[Opening Extracted entries section]

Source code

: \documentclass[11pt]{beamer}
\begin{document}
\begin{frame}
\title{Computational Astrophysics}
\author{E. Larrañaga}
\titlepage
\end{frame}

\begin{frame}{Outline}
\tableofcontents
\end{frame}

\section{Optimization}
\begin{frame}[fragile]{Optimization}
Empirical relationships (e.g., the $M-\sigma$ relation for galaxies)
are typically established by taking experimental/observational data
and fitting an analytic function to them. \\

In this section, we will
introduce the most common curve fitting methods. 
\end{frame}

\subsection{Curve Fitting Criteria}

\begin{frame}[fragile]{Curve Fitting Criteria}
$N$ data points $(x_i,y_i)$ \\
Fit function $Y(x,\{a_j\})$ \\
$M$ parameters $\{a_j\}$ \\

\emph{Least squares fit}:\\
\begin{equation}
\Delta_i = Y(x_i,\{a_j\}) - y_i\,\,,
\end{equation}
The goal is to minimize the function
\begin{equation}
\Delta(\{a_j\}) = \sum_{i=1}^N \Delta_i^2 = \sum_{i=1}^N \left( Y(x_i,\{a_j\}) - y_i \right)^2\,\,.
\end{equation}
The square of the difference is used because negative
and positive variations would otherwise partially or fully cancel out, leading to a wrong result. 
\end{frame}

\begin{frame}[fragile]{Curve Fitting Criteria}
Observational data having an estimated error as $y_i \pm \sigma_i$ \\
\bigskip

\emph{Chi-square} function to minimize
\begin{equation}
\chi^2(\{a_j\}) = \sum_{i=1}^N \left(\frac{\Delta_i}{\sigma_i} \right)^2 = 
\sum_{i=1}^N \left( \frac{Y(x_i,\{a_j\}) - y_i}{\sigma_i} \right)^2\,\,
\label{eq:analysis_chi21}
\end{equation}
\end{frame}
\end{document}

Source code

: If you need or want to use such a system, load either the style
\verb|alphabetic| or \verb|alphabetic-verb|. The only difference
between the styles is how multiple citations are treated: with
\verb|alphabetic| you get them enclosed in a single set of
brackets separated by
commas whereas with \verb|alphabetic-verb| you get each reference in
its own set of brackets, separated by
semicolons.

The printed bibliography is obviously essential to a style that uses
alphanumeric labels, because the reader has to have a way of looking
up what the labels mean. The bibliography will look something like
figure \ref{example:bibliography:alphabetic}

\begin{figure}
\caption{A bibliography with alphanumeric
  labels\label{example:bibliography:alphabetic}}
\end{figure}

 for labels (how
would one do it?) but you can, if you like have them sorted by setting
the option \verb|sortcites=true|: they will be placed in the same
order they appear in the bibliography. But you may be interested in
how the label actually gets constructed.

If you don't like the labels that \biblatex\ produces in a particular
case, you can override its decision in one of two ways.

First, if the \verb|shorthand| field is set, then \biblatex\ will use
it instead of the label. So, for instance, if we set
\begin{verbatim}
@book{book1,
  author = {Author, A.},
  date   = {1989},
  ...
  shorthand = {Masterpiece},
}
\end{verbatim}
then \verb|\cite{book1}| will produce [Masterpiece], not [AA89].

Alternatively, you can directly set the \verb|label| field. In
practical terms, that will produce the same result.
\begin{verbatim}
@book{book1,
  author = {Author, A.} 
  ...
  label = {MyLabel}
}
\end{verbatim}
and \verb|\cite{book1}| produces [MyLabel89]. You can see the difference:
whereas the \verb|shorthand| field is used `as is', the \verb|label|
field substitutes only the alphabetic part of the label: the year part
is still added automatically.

[Closing Extracted entries section]

== What is being asked ==
Quote all the records exactly, please, leaving none out.

== Written solution ==
Source code

: \documentclass[11pt]{beamer}
\begin{document}
\begin{frame}
\title{Computational Astrophysics}
\author{E. Larrañaga}
\titlepage
\end{frame}

\begin{frame}{Outline}
\tableofcontents
\end{frame}

\section{Optimization}
\begin{frame}[fragile]{Optimization}
Empirical relationships (e.g., the $M-\sigma$ relation for galaxies)
are typically established by taking experimental/observational data
and fitting an analytic function to them. \\

In this section, we will
introduce the most common curve fitting methods. 
\end{frame}

\subsection{Curve Fitting Criteria}

\begin{frame}[fragile]{Curve Fitting Criteria}
$N$ data points $(x_i,y_i)$ \\
Fit function $Y(x,\{a_j\})$ \\
$M$ parameters $\{a_j\}$ \\

\emph{Least squares fit}:\\
\begin{equation}
\Delta_i = Y(x_i,\{a_j\}) - y_i\,\,,
\end{equation}
The goal is to minimize the function
\begin{equation}
\Delta(\{a_j\}) = \sum_{i=1}^N \Delta_i^2 = \sum_{i=1}^N \left( Y(x_i,\{a_j\}) - y_i \right)^2\,\,.
\end{equation}
The square of the difference is used because negative
and positive variations would otherwise partially or fully cancel out, leading to a wrong result. 
\end{frame}

\begin{frame}[fragile]{Curve Fitting Criteria}
Observational data having an estimated error as $y_i \pm \sigma_i$ \\
\bigskip

\emph{Chi-square} function to minimize
\begin{equation}
\chi^2(\{a_j\}) = \sum_{i=1}^N \left(\frac{\Delta_i}{\sigma_i} \right)^2 = 
\sum_{i=1}^N \left( \frac{Y(x_i,\{a_j\}) - y_i}{\sigma_i} \right)^2\,\,
\label{eq:analysis_chi21}
\end{equation}
\end{frame}
\end{document}

Source code

: If you need or want to use such a system, load either the style
\verb|alphabetic| or \verb|alphabetic-verb|. The only difference
between the styles is how multiple citations are treated: with
\verb|alphabetic| you get them enclosed in a single set of
brackets separated by
commas whereas with \verb|alphabetic-verb| you get each reference in
its own set of brackets, separated by
semicolons.

The printed bibliography is obviously essential to a style that uses
alphanumeric labels, because the reader has to have a way of looking
up what the labels mean. The bibliography will look something like
figure \ref{example:bibliography:alphabetic}

\begin{figure}
\caption{A bibliography with alphanumeric
  labels\label{example:bibliography:alphabetic}}
\end{figure}

 for labels (how
would one do it?) but you can, if you like have them sorted by setting
the option \verb|sortcites=true|: they will be placed in the same
order they appear in the bibliography. But you may be interested in
how the label actually gets constructed.

If you don't like the labels that \biblatex\ produces in a particular
case, you can override its decision in one of two ways.

First, if the \verb|shorthand| field is set, then \biblatex\ will use
it instead of the label. So, for instance, if we set
\begin{verbatim}
@book{book1,
  author = {Author, A.},
  date   = {1989},
  ...
  shorthand = {Masterpiece},
}
\end{verbatim}
then \verb|\cite{book1}| will produce [Masterpiece], not [AA89].

Alternatively, you can directly set the \verb|label| field. In
practical terms, that will produce the same result.
\begin{verbatim}
@book{book1,
  author = {Author, A.} 
  ...
  label = {MyLabel}
}
\end{verbatim}
and \verb|\cite{book1}| produces [MyLabel89]. You can see the difference:
whereas the \verb|shorthand| field is used `as is', the \verb|label|
field substitutes only the alphabetic part of the label: the year part
is still added automatically.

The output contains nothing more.